Milwaukee Low-Wage Workers Strike, Demanding Better Pay

Low-Wage Workers Strike In Milwaukee, Demanding Better Pay

Fast-food and retail workers walked off the job in Milwaukee, Wis., on Wednesday, prompting labor organizers to speak of "spreading unrest" in the service industry.

The strike followed similar one-day walkouts over the last two months in Detroit, Chicago, St. Louis, and New York, as well as a nationwide walkout by Walmart workers on Black Friday.

Like those who have gone on strike in other cities, the Milwaukee workers are demanding a "living wage" of $15 an hour and the right to form a union.

"I feel that I do so much work and get so little pay," said Stephanie Sanders, a 33-year-old McDonald's employee who earns the federal minimum wage of $7.25 an hour at the Milwaukee restaurant where she works.

Since the recession, low-paying work has comprised more than half the country's new jobs.

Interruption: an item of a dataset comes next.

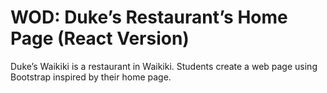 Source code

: # WOD: Duke’s Restaurant’s Home Page (React Version)
Duke’s Waikiki is a restaurant in Waikiki. Students create a web page using Bootstrap inspired by their home page.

Although many corporations are earning more than they did before the downturn, workers' wages have not improved. Fast-food and retail companies are among the nation's largest employers of low-wage workers.

In Milwaukee, some 100,000 manufacturing jobs have disappeared since the early 1980s, leaving many workers to rely on low-paying jobs at places like McDonald's and Walmart.

A spokeswoman for McDonald's said employees are paid "competitive wages" and can take advantage of "a variety of training and professional development opportunities."

"Both our company and franchised-owned restaurants work hard every day to treat McDonald's employees with dignity and respect," said spokeswoman Ofelia Casillas in an emailed statement.

Striking workers in Milwaukee said they were inspired by their counterparts in other cities. Sanders said she traveled to the Chicago strike last month with a group of workers and organizers from Wisconsin and was moved by what she saw there. "I never seen so many people come together under one roof for a good cause," she said.

Sanders started working at fast-food restaurants when she was a teenager. She served roast beef at Arby's, tacos at Taco Bell, Big Macs at McDonalds and Whoppers at Burger King.

She eventually found better-paying work as a retail manager, but she lost that job during the recession and was forced to go back to fast food. Despite her years of experience, she earns the lowest wage allowed by the federal government. "I basically have to start all over again," she said.